The following article by RYAN Associates’ National Conference keynote speaker Dr. Linda Hawes Clever is reprinted with permission.
By Linda Hawes Clever, M.D.
Greetings from a kindred spirit! You, dear reader in 2055, your colleagues, family, friends, and neighbors are, I hope, so familiar with the services and programs of RENEW that you take them for granted. In the late 20th century, however, RENEW was only a seed. It began as a not-for-profit enterprise to help people sustain or regain their enthusiasm, effectiveness, and purpose by giving them the wherewithal to renew themselves and their relationships, organizations, and professions.
If in 2055 you do take RENEW’s services and programs for granted you may find it hard to understand why its formative years were so difficult. In those days, many doctors were reluctant to acknowledge the personal challenges of our profession and were uneasy about trying something new. Fortunately, we pressed on. Why?

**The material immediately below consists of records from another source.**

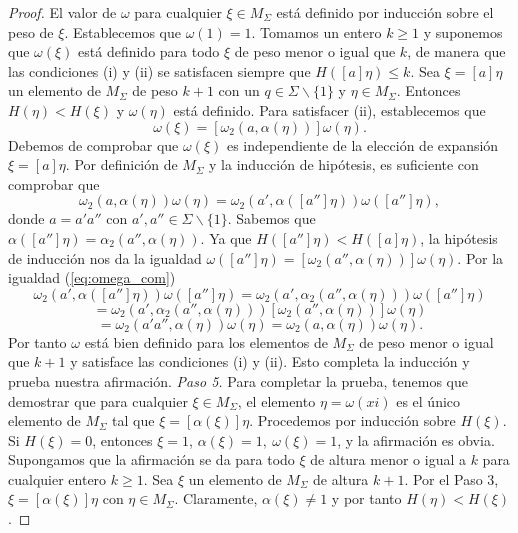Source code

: \documentclass[12pt]{book}
\theoremstyle{definition}
\begin{document}
\begin{proof}
El valor de $\omega$ para cualquier $\xi\in M_\Sigma$ está definido por inducción sobre el peso de $\xi$. Establecemos que $\omega(1)=1$. Tomamos un entero $k\geq 1$ y suponemos que $\omega(\xi)$ está definido para todo $\xi$ de peso menor o igual que $k$, de manera que las condiciones (i) y (ii) se satisfacen siempre que $H([a]\eta)\leq k$. Sea $\xi=[a]\eta$ un elemento de $M_\Sigma$ de peso $k+1$ con un $q\in\Sigma \backslash \{1\}$ y $\eta\in M_\Sigma$. Entonces $H(\eta)< H(\xi)$ y $\omega(\eta)$ está definido. Para satisfacer (ii), establecemos que 
$$\omega(\xi)=[\omega_2(a,\alpha(\eta))]\omega(\eta).$$
Debemos de comprobar que $\omega(\xi)$ es independiente de la elección de expansión $\xi=[a]\eta$. Por definición de $M_\Sigma$ y la inducción de hipótesis, es suficiente con comprobar que
$$\omega_2(a,\alpha(\eta))\omega(\eta)=\omega_2(a',\alpha([a'']\eta))\omega([a'']\eta),$$
donde $a=a'a''$ con $a',a''\in\Sigma\backslash\{1\}$. Sabemos que $\alpha([a'']\eta)=\alpha_2(a'',\alpha(\eta))$. Ya que $H([a'']\eta) < H([a]\eta)$, la hipótesis de inducción nos da la igualdad $\omega([a'']\eta)=[\omega_2(a'',\alpha(\eta))]\omega(\eta)$. Por la igualdad (\ref{eq:omega_com})
$$\omega_2(a',\alpha([a'']\eta))\omega([a'']\eta)=\omega_2(a',\alpha_2(a'',\alpha(\eta)))\omega([a'']\eta)$$
$$= \omega_2(a',\alpha_2(a'',\alpha(\eta)))[\omega_2(a'',\alpha(\eta))]\omega(\eta)$$
$$ =\omega_2(a'a'',\alpha(\eta))\omega(\eta)=  \omega_2(a,\alpha(\eta))\omega(\eta).$$
Por tanto $\omega$ está bien definido para los elementos de $M_\Sigma$ de peso menor o igual que $k+1$ y satisface las condiciones (i) y (ii). Esto completa la inducción y prueba nuestra afirmación.
\newline
\newline
\textit{Paso 5.} Para completar la prueba, tenemos que demostrar que para cualquier $\xi\in M_\Sigma$, el elemento $\eta = \omega(xi)$ es el único elemento de $M_\Sigma$ tal que $\xi = [\alpha(\xi)]\eta$. Procedemos por inducción sobre $H(\xi)$. Si $H(\xi) = 0$, entonces $\xi = 1$, $\alpha(\xi) = 1,\ \omega(\xi) = 1$, y la afirmación es obvia. Supongamos que la afirmación se da para todo $\xi$ de altura menor o igual a $k$ para cualquier entero $k\geq 1$. Sea $\xi$ un elemento de $M_\Sigma$ de  altura $k+1$. Por el Paso 3, $\xi=[\alpha(\xi)]\eta$ con $\eta\in M_\Sigma$. Claramente, $\alpha(\xi)\neq 1$ y por tanto $H(\eta) < H(\xi)$.


\end{proof}
\end{document}
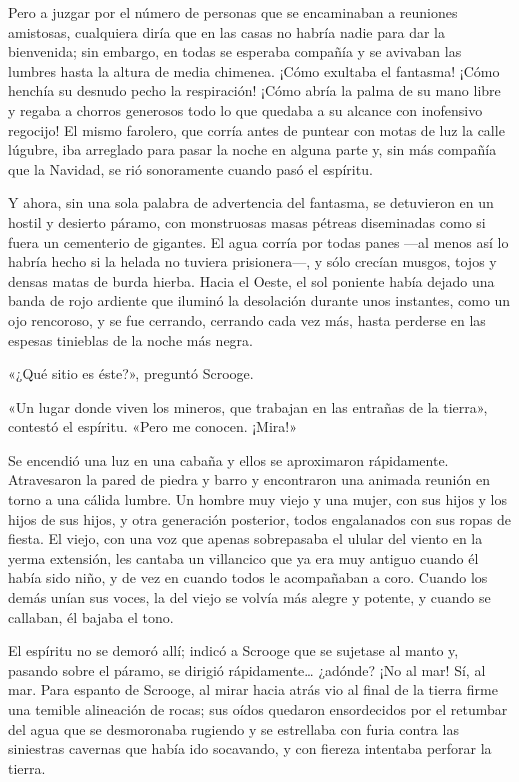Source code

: \documentclass{novela}
\begin{document}
 Pero a juzgar por el número de personas que se encaminaban a reuniones amistosas, cualquiera diría que en las casas no habría nadie para dar la bienvenida; sin embargo, en todas se esperaba compañía y se avivaban las lumbres hasta la altura de media chimenea. ¡Cómo exultaba el fantasma! ¡Cómo henchía su desnudo pecho la respiración! ¡Cómo abría la palma de su mano libre y regaba a chorros generosos todo lo que quedaba a su alcance con inofensivo regocijo! El mismo farolero, que corría antes de puntear con motas de luz la calle lúgubre, iba arreglado para pasar la noche en alguna parte y, sin más compañía que la Navidad, se rió sonoramente cuando pasó el espíritu.

 Y ahora, sin una sola palabra de advertencia del fantasma, se detuvieron en un hostil y desierto páramo, con monstruosas masas pétreas diseminadas como si fuera un cementerio de gigantes. El agua corría por todas panes ---al menos así lo habría hecho si la helada no tuviera prisionera---, y sólo crecían musgos, tojos y densas matas de burda hierba. Hacia el Oeste, el sol poniente había dejado una banda de rojo ardiente que iluminó la desolación durante unos instantes, como un ojo rencoroso, y se fue cerrando, cerrando cada vez más, hasta perderse en las espesas tinieblas de la noche más negra.

 «¿Qué sitio es éste?», preguntó Scrooge.

 «Un lugar donde viven los mineros, que trabajan en las entrañas de la tierra», contestó el espíritu. «Pero me conocen. ¡Mira!»

 Se encendió una luz en una cabaña y ellos se aproximaron rápidamente. Atravesaron la pared de piedra y barro y encontraron una animada reunión en torno a una cálida lumbre. Un hombre muy viejo y una mujer, con sus hijos y los hijos de sus hijos, y otra generación posterior, todos engalanados con sus ropas de fiesta. El viejo, con una voz que apenas sobrepasaba el ulular del viento en la yerma extensión, les cantaba un villancico que ya era muy antiguo cuando él había sido niño, y de vez en cuando todos le acompañaban a coro. Cuando los demás unían sus voces, la del viejo se volvía más alegre y potente, y cuando se callaban, él bajaba el tono.

 El espíritu no se demoró allí; indicó a Scrooge que se sujetase al manto y, pasando sobre el páramo, se dirigió rápidamente{\ldots} ¿adónde? ¡No al mar! Sí, al mar. Para espanto de Scrooge, al mirar hacia atrás vio al final de la tierra firme una temible alineación de rocas; sus oídos quedaron ensordecidos por el retumbar del agua que se desmoronaba rugiendo y se estrellaba con furia contra las siniestras cavernas que había ido socavando, y con fiereza intentaba perforar la tierra.
\end{document}
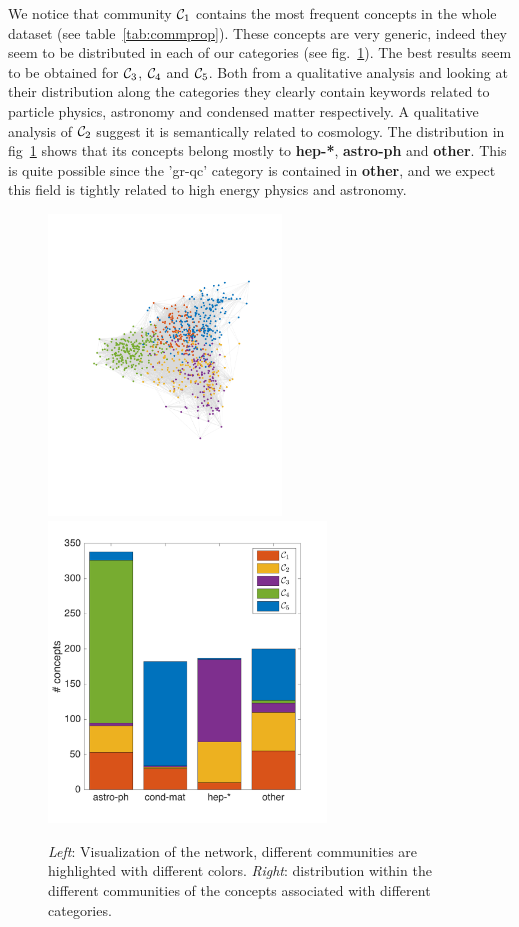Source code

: \documentclass[a4paper,12pt,twoside]{article}
\def \bf {\textbf}
\def \comm {{{\cal C}}}
\begin{document}
We notice that community $\comm_1$ contains the most frequent concepts in the whole dataset (see table~\ref{tab:commprop}).
These concepts are very generic, indeed they seem to be distributed in each of our categories (see fig.~\ref{fig:comm}).
The best results seem to be obtained for $\comm_3$, $\comm_4$ and $\comm_5$.
 Both from a qualitative analysis and looking at their distribution along the categories they clearly contain keywords related to particle physics, astronomy and condensed matter respectively.
A qualitative analysis of $\comm_2$ suggest it is semantically related to cosmology. 
The distribution in fig~\ref{fig:comm} shows that its concepts belong mostly to \bf{hep-*}, \bf{astro-ph} and \bf{other}. 
This is quite possible since the 'gr-qc' category is contained in \bf{other}, and we expect this field is tightly related to high energy physics and astronomy.
\begin{figure}
  \centerline{
   \includegraphics[height=8cm,width=\textwidth,keepaspectratio]{../img/communities_graph.pdf}
   \includegraphics[height=8cm,width=\textwidth,keepaspectratio]{../img/categories_communities.pdf}
  }
  \caption{{\em Left}: Visualization of the network, different communities are highlighted with different colors. {\em Right}: distribution within the different communities of the concepts associated with different categories.}
  \label{fig:comm}
\end{figure}
\end{document}
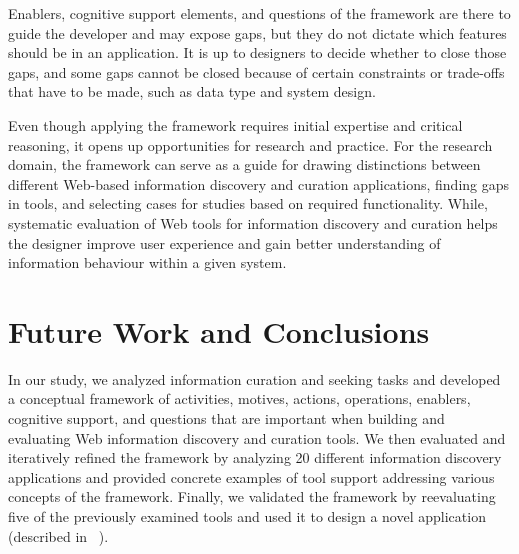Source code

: \documentclass[review]{elsarticle}
\begin{document}
{Enablers, cognitive support elements, and questions of the framework are there to guide the developer and may expose gaps, but they do not dictate which features should be in an application. It is up to designers to decide whether to close those gaps, and some gaps cannot be closed because of certain constraints or trade-offs that have to be made, such as data type and system design.


Even though applying the framework requires initial expertise and critical reasoning, it opens up opportunities for research and practice. 
For the research domain, the framework can serve as a guide for drawing distinctions between different Web-based information discovery and curation applications, finding gaps in tools, and selecting cases for studies based on required functionality. 
While, systematic evaluation of Web tools for information discovery and curation helps the designer improve user experience and gain better understanding of information behaviour within a given system. 

\section{Future Work and Conclusions}
\label{section:future_work}
In our study, we analyzed information curation and seeking tasks and developed a conceptual framework of activities, motives, actions, operations, enablers, cognitive support, and questions that are important when building and evaluating Web information discovery and curation tools. We then evaluated and iteratively refined the framework by analyzing 20 different information discovery applications and provided concrete examples of tool support addressing various concepts of the framework. Finally, we validated the framework by reevaluating five of the previously examined tools and used it to design a novel application (described in ~\cite{voyloshnikova2015}). 

}
\end{document}
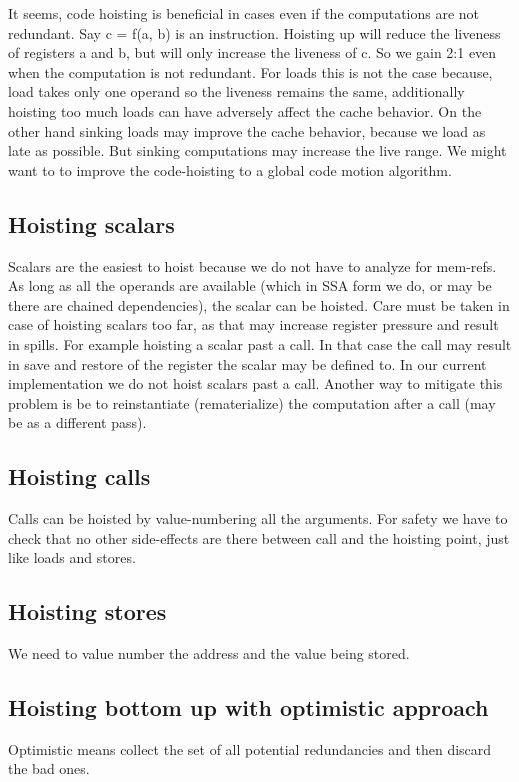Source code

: \begin{section}
It seems, code hoisting is beneficial in cases even if the computations are not redundant.
Say c = f(a, b) is an instruction. Hoisting up will reduce the liveness of registers a and b, but will only increase the liveness of c. So we gain 2:1 even when the computation is not redundant. For loads this is not the case because, load takes only one operand so the liveness remains the same, additionally hoisting too much loads can have adversely affect the cache behavior.
On the other hand sinking loads may improve the cache behavior, because we load as late as possible. But sinking computations may increase the live range.
We might want to to improve the code-hoisting to a global code motion algorithm.

\section{Hoisting scalars}
Scalars are the easiest to hoist because we do not have to analyze for mem-refs. As long as all the
operands are available (which in SSA form we do, or may be there are chained dependencies), the scalar can
be hoisted. Care must be taken in case of hoisting scalars too far, as that may increase register pressure
and result in spills. For example hoisting a scalar past a call. In that case the call may result in
save and restore of the register the scalar may be defined to. In our current implementation
we do not hoist scalars past a call. Another way to mitigate this problem is be to
reinstantiate (rematerialize) the computation after a call (may be as a different pass).

\section{Hoisting calls}
Calls can be hoisted by value-numbering all the arguments. For safety we have to check that no other side-effects are there
between call and the hoisting point, just like loads and stores.

\section{Hoisting stores}
We need to value number the address and the value being stored.

\section{Hoisting bottom up with optimistic approach}
Optimistic means collect the set of all potential redundancies and then discard the bad ones.


\end{section}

In the 20th century last decade, times were tough for physicians, other health professionals, and their patients in the United States. Costs were high; opportunities for listening, learning, and teaching were scant; relationships were topsy-turvy, with internet-empowered patients firing questions and making demands. It was difficult for practitioners or professors to gain satisfaction, much less pleasure or even joy, from their lives and work. Many worried that they were shortchanging their families, friends, and communities. Some became convinced that their own health suffered as professional pressures robbed them of the time and energy to do the things they counseled their patients to do – exercise, read, write, play the zither, socialize, and learn something.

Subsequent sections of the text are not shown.